#### EXERCISE DESCRIPTION:
Transcribe only part of the material below: the lines from the one containing "where we have used" through the one containing "e_k\rangle ~, \quad", inclusive, exactly as written.

#### EXERCISE MATERIAL:
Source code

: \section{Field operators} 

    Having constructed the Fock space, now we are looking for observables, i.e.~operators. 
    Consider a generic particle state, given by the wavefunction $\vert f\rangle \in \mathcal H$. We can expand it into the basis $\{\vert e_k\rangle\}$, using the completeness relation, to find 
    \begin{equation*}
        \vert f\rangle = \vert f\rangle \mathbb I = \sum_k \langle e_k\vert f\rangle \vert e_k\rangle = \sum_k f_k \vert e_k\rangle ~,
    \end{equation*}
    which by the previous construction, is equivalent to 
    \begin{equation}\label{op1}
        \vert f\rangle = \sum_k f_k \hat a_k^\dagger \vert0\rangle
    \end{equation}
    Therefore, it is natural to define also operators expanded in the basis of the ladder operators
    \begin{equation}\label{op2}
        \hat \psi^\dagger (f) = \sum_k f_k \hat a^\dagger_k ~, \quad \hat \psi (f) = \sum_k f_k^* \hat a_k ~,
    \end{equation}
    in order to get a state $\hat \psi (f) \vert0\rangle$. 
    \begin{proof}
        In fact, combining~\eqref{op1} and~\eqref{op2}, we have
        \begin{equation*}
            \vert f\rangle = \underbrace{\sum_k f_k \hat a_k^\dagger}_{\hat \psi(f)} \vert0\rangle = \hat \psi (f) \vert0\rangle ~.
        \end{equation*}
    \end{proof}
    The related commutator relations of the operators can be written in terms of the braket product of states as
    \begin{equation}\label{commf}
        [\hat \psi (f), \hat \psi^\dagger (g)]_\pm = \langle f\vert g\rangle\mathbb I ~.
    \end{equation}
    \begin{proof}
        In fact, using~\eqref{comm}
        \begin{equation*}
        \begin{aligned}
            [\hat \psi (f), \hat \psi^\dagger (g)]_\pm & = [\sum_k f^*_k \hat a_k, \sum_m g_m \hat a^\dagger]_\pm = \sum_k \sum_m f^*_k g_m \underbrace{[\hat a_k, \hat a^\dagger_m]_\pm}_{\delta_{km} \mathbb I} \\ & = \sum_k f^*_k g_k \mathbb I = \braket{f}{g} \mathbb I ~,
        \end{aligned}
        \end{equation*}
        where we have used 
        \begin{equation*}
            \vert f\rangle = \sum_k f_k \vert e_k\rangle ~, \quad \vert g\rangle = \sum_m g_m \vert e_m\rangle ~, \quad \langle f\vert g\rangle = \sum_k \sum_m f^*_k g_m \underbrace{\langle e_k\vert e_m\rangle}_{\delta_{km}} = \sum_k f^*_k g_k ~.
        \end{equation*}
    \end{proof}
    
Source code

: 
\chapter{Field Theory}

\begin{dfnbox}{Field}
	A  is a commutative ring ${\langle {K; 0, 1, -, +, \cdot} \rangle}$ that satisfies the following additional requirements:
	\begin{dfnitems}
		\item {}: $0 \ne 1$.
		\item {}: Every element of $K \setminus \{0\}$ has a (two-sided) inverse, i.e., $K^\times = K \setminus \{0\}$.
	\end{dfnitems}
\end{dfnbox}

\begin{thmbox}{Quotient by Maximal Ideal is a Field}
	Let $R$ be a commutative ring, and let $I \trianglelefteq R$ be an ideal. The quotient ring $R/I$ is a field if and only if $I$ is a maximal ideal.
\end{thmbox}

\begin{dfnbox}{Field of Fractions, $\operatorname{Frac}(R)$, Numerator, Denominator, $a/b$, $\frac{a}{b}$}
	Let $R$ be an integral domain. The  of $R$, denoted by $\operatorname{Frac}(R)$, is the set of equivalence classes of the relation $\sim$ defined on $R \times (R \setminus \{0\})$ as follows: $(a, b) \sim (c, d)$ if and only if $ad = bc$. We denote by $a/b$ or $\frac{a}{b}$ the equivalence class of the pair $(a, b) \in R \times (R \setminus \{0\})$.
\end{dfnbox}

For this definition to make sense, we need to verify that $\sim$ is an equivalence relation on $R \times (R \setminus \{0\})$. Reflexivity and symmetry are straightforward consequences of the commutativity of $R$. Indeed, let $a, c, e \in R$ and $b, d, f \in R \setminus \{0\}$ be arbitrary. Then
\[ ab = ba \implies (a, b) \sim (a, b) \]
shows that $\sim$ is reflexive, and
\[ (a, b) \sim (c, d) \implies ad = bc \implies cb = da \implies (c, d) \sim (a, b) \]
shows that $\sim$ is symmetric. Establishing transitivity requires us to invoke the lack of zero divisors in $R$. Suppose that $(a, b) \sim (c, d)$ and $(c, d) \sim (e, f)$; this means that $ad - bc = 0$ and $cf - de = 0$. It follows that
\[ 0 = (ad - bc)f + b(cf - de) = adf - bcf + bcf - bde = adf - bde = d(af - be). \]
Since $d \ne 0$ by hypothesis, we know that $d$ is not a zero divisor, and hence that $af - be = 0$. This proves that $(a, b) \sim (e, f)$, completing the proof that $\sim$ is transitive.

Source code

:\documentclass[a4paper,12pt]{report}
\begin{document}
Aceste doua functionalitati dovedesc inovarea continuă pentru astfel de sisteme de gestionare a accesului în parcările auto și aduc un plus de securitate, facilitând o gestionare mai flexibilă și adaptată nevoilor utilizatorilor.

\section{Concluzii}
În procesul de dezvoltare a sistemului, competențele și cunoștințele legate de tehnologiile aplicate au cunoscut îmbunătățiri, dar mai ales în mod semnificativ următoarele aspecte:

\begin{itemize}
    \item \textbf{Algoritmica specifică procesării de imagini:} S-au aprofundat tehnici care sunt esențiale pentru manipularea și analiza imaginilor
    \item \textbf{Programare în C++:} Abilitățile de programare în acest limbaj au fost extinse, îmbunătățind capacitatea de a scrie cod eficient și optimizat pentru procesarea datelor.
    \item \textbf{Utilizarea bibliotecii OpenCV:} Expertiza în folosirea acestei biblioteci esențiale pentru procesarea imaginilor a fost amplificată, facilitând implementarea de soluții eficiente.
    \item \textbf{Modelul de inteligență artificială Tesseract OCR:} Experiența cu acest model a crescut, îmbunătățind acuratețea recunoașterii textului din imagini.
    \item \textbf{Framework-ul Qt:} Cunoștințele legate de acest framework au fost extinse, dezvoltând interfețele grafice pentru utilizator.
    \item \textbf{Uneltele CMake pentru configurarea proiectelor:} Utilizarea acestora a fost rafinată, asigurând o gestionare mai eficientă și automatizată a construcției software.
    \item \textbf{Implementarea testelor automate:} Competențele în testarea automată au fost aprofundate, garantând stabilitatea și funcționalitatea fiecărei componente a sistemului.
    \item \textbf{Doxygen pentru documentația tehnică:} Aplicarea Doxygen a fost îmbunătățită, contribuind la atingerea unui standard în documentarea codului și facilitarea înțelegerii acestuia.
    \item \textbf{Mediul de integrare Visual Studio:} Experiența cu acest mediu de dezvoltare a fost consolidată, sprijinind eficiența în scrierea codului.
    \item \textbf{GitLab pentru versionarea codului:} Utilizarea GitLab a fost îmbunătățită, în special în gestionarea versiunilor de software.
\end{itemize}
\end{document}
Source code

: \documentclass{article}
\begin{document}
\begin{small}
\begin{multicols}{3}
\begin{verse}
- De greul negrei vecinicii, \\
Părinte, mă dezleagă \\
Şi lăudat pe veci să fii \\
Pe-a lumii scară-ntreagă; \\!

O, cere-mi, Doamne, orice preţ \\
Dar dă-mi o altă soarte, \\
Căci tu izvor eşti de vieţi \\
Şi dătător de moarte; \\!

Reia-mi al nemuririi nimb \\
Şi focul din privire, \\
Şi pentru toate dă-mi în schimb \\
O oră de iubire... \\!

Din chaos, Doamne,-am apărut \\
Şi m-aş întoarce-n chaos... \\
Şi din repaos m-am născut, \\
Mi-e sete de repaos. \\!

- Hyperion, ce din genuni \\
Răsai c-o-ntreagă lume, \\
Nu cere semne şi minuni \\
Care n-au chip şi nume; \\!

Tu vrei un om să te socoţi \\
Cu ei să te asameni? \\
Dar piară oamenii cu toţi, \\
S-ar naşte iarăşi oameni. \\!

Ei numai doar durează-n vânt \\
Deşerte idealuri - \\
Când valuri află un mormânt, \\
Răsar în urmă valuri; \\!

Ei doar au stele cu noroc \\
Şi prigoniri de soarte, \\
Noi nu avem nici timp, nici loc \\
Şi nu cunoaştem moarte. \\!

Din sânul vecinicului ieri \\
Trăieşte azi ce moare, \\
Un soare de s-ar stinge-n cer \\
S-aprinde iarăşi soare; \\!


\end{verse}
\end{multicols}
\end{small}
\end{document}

#### RESPONSE AREA:
        where we have used 
        \begin{equation*}
            \vert f\rangle = \sum_k f_k \vert e_k\rangle ~, \quad \vert g\rangle = \sum_m g_m \vert e_m\rangle ~, \quad \langle f\vert g\rangle = \sum_k \sum_m f^*_k g_m \underbrace{\langle e_k\vert e_m\rangle}_{\delta_{km}} = \sum_k f^*_k g_k ~.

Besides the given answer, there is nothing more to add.